Depersonalized repo — renamed from "Dotty" to a generic StackChan stack; persona name is now user-configurable via <ROBOT_NAME> placeholder.
Default LLM endpoint switched to streaming — .config.yaml now points ZeroClawLLM.url at /api/message/stream by default; the buffered /api/message endpoint remains available for backward compatibility and smoke tests.
TTS mounts switched to flat-file format — directory-form mounts silently fell through to "unsupported TTS type" errors; now matches the working fun_local.py ASR pattern.

Fixed¶

Abort race condition — kill and respawn ACP child on barge-in to prevent stale chunk contamination.
FunASR language mis-detection — upstream hardcodes language="auto", causing SenseVoiceSmall to classify short/unclear English audio as Korean or Japanese.

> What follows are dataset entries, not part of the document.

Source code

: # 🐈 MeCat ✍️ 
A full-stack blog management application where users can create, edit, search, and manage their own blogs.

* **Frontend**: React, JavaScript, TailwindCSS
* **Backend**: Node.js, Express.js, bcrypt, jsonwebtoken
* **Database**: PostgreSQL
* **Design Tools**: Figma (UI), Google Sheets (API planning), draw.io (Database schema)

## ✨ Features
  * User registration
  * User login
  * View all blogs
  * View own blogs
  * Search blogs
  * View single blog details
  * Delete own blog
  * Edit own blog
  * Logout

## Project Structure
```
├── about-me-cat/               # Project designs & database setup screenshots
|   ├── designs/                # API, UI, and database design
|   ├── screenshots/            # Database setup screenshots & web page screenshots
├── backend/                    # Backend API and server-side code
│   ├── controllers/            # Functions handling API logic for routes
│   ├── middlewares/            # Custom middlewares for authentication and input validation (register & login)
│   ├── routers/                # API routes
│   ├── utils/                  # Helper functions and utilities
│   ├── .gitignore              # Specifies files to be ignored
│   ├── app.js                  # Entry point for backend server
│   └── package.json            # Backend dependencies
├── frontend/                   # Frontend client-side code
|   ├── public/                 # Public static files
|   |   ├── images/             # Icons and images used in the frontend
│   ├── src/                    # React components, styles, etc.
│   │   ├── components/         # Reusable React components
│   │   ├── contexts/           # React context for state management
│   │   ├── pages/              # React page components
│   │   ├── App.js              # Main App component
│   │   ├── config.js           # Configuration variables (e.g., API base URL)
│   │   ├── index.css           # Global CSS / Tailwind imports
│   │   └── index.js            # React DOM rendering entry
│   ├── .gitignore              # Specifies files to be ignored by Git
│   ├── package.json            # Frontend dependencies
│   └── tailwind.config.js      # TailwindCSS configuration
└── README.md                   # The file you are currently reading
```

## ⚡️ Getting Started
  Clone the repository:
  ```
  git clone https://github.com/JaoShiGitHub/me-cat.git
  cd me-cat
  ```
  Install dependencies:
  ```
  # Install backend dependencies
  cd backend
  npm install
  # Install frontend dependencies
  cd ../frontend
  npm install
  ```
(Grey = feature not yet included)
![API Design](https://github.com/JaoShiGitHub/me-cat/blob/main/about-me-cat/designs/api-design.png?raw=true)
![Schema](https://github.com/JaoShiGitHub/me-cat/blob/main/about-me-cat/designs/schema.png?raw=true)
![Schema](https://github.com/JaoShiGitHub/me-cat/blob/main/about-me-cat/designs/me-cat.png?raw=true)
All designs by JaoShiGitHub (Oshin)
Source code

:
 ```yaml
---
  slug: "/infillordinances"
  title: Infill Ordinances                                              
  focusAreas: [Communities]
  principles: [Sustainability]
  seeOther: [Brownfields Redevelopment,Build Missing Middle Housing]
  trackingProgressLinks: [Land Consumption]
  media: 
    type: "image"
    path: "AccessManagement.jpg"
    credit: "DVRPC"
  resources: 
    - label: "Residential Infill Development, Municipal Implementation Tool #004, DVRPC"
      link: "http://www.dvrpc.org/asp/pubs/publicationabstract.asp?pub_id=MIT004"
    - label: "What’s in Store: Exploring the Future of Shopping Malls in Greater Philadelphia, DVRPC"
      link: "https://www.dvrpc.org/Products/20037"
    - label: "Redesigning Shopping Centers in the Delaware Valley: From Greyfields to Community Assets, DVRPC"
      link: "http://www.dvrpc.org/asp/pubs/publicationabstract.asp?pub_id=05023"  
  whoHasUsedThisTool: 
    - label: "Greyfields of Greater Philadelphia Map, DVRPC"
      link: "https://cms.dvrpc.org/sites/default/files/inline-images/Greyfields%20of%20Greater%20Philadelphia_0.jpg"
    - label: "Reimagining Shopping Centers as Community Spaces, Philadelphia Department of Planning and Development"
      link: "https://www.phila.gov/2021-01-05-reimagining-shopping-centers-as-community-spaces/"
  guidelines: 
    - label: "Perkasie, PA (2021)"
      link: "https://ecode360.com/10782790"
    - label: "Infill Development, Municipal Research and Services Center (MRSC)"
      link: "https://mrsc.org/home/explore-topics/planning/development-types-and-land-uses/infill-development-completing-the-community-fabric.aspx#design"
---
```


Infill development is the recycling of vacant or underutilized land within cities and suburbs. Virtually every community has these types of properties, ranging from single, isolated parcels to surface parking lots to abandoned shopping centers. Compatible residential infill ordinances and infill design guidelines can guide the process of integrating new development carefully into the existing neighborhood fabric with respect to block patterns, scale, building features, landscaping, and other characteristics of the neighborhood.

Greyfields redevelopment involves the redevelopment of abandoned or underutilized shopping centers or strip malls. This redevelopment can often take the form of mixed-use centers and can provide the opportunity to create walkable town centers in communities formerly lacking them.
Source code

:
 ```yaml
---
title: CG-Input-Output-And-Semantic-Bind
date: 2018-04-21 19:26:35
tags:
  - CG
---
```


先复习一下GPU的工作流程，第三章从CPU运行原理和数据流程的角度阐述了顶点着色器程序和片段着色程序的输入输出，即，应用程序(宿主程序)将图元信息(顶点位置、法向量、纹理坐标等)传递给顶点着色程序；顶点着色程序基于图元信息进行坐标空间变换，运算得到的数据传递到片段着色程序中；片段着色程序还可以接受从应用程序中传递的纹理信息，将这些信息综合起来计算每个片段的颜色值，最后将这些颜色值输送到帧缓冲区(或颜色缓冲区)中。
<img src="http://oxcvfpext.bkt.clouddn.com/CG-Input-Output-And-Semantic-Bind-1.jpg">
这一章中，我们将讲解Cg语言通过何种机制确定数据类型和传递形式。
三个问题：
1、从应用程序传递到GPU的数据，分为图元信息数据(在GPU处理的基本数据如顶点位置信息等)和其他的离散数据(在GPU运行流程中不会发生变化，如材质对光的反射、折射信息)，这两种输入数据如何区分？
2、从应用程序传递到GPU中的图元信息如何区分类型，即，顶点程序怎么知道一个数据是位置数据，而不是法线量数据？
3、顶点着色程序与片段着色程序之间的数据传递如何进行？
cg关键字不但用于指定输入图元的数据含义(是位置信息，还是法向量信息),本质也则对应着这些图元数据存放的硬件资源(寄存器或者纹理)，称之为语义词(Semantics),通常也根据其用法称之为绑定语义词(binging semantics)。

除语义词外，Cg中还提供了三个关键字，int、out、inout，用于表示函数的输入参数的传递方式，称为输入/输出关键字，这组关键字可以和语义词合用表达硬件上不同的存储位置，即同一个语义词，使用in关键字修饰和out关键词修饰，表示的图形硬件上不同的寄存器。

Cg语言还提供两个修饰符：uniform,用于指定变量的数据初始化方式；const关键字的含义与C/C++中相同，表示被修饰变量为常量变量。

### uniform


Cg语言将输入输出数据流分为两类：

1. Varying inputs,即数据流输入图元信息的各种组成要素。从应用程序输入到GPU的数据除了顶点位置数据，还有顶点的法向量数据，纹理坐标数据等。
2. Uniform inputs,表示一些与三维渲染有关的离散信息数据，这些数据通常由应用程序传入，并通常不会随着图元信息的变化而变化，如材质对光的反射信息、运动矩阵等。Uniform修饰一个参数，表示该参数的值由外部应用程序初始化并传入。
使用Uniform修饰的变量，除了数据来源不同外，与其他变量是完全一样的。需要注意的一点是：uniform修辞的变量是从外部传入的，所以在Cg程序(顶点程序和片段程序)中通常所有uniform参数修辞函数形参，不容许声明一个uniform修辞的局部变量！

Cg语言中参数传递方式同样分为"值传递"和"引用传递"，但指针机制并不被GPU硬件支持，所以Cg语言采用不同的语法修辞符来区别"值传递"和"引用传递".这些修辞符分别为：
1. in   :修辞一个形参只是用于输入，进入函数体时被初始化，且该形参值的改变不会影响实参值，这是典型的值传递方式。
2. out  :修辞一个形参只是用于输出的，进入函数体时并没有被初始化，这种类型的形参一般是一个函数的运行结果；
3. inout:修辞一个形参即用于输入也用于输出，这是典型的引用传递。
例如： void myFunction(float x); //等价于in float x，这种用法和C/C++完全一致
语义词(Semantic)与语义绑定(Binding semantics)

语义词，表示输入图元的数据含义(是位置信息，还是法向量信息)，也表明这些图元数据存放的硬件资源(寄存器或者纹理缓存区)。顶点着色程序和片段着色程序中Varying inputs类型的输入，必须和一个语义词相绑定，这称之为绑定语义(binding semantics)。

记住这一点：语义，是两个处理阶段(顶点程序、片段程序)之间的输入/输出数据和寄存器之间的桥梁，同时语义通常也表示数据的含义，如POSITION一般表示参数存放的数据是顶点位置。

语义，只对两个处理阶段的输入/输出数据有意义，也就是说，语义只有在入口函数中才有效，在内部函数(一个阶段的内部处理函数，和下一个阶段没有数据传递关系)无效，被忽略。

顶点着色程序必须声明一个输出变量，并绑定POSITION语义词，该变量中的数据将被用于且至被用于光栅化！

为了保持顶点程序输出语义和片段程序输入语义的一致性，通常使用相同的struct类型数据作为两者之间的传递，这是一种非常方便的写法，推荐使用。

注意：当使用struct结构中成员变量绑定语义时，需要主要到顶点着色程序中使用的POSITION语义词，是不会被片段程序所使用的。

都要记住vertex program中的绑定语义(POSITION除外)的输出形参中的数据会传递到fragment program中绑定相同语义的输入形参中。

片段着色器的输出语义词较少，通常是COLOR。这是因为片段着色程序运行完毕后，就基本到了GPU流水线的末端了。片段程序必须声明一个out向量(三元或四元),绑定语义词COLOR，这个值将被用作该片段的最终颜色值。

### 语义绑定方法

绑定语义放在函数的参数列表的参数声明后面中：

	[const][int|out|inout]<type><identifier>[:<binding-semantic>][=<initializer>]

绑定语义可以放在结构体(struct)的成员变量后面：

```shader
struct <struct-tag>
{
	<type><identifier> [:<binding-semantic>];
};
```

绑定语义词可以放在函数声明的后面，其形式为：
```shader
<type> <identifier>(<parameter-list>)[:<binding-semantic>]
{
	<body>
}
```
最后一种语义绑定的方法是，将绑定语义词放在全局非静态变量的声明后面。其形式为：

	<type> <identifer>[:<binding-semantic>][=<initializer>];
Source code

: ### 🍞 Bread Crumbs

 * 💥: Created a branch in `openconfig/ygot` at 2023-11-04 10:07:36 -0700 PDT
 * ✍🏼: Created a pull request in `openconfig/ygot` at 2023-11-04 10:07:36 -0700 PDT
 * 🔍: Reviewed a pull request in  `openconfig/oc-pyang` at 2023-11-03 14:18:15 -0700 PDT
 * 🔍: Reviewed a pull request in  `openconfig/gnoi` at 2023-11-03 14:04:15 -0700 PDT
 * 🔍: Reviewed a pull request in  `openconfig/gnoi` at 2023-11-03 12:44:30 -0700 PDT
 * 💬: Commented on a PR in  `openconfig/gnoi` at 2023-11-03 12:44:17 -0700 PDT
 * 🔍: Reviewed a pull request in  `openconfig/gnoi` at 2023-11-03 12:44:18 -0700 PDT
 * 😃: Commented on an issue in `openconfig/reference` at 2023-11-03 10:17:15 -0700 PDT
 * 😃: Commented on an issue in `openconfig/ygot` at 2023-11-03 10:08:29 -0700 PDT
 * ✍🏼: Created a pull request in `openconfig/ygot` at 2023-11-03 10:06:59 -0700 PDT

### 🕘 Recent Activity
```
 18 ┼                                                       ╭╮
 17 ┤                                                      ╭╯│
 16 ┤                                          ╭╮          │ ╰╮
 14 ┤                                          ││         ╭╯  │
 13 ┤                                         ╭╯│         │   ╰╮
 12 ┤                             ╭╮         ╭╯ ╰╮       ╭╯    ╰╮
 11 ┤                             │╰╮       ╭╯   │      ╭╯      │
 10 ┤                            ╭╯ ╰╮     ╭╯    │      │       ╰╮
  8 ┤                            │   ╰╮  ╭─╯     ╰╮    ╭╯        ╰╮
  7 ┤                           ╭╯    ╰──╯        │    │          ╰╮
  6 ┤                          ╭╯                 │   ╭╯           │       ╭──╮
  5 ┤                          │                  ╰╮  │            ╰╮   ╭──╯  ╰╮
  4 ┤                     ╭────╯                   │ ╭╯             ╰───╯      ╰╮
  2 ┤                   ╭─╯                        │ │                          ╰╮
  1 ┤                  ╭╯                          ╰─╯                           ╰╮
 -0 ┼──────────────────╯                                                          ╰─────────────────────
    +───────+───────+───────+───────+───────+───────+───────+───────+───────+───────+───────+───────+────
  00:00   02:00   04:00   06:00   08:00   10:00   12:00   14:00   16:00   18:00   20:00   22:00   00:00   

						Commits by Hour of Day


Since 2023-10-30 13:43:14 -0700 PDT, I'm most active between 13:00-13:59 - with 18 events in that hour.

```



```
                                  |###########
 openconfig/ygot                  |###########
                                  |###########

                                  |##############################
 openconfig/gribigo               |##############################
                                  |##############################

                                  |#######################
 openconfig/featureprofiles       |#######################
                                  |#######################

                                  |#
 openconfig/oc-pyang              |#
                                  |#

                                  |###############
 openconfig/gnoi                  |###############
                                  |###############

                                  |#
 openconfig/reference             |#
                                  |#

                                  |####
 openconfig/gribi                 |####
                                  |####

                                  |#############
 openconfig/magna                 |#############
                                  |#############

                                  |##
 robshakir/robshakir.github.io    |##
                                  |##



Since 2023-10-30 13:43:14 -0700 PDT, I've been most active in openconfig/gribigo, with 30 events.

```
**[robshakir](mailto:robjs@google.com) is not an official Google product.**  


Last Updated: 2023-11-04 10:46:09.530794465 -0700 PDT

Config-driven language override resolves this.
Child-safety self-harm response — LLM was redirecting to blanket-fort building instead of naming a trusted adult; dedicated rule fixed the last failing red-team case (10/10 pass rate).
TTS provider loading failure — directory-form Docker mounts caused silent fallthrough; flat-file mounts fixed "unsupported TTS type" errors at connect time.